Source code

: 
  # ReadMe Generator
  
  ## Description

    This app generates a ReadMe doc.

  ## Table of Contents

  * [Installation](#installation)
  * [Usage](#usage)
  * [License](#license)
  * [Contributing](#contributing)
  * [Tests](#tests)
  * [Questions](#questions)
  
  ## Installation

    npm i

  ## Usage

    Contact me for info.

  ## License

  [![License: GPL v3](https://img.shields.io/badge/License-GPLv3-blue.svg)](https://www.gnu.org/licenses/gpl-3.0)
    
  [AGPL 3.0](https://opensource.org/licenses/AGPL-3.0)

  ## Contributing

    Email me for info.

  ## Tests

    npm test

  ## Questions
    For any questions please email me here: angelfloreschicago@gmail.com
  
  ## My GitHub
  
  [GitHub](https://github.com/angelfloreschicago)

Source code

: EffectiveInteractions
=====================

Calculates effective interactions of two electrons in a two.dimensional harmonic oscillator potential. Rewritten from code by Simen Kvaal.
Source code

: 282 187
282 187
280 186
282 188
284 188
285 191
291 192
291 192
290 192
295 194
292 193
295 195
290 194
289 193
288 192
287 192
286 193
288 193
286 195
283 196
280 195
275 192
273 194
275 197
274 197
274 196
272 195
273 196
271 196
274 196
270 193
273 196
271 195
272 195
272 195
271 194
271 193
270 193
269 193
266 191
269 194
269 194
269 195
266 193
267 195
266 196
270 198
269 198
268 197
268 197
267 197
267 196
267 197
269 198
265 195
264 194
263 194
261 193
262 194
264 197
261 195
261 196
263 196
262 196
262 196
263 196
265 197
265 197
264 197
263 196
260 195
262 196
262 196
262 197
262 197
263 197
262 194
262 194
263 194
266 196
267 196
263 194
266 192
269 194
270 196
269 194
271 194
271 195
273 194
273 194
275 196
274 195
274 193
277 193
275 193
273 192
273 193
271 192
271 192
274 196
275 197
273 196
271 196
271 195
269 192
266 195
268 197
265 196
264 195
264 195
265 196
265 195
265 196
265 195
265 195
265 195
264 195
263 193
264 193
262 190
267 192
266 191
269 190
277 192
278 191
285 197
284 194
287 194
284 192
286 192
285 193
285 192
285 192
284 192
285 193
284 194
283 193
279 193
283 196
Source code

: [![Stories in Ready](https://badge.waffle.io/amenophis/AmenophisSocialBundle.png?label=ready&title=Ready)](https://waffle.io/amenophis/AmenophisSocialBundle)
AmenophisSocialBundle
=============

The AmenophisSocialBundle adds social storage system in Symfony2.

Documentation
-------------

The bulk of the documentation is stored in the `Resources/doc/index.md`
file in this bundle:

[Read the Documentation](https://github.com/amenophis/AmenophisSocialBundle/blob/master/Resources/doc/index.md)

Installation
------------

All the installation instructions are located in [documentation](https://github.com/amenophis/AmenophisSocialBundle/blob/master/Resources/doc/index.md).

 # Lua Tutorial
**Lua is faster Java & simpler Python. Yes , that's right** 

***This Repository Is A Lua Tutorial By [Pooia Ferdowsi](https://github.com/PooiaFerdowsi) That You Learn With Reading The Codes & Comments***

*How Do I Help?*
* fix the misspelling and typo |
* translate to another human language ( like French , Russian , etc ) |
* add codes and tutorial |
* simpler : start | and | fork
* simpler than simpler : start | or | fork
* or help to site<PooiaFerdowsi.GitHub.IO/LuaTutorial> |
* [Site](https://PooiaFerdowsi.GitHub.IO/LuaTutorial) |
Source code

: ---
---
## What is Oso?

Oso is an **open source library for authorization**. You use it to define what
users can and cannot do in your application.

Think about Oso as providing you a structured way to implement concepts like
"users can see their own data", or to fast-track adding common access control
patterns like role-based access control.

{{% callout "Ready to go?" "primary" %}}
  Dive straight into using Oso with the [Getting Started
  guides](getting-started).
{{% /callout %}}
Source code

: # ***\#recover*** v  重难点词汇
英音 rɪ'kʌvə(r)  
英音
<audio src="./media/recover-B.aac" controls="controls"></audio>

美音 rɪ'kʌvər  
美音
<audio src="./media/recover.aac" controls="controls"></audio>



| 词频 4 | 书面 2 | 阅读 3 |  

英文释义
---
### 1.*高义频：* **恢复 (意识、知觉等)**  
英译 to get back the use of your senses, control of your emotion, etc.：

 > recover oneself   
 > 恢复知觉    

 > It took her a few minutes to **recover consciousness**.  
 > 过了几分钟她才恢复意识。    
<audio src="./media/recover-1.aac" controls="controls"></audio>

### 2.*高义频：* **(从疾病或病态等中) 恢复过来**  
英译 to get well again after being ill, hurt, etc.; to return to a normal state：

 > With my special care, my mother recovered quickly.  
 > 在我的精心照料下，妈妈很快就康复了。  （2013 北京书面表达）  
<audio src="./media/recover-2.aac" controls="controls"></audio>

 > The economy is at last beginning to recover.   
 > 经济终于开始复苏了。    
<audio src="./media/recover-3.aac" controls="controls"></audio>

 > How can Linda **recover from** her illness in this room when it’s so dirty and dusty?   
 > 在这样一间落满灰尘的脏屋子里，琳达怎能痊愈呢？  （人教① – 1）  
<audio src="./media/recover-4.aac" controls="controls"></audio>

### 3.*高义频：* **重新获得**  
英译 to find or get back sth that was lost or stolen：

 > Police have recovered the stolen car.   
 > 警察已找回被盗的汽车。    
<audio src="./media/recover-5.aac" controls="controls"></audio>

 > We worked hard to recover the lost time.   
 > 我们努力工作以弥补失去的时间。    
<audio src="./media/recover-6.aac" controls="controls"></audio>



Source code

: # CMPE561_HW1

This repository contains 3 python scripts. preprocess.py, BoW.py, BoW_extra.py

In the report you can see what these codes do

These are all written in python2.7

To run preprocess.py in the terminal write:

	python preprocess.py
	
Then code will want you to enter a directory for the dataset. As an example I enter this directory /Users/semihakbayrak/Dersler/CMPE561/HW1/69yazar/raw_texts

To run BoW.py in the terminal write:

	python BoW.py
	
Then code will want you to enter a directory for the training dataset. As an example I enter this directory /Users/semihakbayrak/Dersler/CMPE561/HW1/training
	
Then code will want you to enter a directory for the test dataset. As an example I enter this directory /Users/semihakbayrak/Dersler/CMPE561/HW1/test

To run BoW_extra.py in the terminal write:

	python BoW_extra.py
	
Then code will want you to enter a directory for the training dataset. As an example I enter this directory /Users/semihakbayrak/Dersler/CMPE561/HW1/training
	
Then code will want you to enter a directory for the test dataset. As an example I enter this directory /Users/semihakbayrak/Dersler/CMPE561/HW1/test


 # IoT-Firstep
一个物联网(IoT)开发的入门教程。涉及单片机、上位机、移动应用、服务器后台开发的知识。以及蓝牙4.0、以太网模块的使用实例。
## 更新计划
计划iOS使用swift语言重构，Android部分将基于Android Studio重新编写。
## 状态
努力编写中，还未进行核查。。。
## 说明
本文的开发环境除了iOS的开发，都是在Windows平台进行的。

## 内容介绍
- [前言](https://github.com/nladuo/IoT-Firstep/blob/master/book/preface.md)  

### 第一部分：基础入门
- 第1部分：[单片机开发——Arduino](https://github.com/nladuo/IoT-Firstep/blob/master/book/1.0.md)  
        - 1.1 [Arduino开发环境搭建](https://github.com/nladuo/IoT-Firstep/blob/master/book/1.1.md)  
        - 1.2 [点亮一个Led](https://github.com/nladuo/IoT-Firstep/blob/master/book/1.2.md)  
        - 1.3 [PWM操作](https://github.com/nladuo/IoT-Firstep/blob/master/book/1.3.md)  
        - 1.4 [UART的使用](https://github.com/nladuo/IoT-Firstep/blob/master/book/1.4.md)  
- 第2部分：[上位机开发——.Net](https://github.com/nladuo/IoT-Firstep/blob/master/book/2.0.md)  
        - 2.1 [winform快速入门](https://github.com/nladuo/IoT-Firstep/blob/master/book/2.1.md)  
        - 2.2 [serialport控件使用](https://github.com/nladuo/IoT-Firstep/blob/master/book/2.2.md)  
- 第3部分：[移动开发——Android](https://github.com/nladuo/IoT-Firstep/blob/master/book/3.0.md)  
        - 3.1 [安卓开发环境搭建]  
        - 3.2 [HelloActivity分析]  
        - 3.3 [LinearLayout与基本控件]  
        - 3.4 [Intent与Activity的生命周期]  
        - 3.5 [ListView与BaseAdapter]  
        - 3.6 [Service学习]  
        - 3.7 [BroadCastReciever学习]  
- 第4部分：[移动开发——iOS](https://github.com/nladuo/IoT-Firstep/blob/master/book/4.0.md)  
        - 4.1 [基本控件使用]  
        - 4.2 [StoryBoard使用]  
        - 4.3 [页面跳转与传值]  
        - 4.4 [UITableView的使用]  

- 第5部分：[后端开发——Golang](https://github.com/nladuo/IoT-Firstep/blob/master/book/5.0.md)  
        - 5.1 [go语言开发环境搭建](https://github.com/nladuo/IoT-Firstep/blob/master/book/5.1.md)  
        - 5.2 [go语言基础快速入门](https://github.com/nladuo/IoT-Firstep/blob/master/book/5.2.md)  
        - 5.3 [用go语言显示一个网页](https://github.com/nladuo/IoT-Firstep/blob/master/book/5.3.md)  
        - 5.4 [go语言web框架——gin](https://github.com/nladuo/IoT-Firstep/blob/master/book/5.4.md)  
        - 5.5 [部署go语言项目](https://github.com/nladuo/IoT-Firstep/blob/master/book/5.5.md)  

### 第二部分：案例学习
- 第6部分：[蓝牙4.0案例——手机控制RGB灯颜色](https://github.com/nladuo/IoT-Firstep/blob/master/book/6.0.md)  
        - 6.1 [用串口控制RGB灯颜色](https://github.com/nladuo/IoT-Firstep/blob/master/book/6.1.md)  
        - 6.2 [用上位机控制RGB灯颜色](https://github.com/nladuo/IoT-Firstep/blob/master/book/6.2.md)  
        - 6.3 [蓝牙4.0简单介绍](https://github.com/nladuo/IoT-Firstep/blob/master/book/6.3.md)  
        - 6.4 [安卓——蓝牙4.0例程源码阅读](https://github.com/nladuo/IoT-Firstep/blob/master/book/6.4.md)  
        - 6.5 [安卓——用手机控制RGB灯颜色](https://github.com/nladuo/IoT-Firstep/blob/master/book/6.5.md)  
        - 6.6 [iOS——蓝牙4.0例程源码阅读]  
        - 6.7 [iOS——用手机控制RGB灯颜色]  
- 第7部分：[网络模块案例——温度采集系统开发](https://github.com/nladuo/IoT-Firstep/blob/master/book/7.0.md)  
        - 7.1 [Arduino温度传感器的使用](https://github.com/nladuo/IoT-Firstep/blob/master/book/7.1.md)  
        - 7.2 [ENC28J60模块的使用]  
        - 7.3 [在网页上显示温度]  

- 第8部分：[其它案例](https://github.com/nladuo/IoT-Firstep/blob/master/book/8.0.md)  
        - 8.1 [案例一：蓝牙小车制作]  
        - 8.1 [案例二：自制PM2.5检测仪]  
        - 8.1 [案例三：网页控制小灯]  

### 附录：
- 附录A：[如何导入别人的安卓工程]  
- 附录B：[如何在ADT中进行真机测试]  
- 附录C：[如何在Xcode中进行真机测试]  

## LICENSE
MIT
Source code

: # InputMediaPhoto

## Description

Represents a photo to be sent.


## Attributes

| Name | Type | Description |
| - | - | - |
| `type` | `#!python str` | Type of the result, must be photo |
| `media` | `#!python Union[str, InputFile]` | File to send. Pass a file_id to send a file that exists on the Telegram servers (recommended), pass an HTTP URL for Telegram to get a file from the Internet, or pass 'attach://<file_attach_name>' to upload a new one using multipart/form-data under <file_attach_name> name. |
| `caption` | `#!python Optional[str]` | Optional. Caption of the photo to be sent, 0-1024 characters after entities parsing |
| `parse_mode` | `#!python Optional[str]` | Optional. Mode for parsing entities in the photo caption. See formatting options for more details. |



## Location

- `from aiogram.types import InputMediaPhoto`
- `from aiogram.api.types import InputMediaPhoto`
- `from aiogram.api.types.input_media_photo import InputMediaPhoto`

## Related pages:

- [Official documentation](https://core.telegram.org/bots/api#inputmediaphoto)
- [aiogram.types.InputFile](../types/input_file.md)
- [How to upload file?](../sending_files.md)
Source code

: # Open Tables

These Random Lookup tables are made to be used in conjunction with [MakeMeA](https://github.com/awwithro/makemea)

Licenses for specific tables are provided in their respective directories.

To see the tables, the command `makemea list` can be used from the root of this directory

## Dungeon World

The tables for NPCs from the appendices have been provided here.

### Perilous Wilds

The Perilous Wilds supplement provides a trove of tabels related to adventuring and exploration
****************************************
Say how many lines of the listing above include the word "types", and give no other text.

4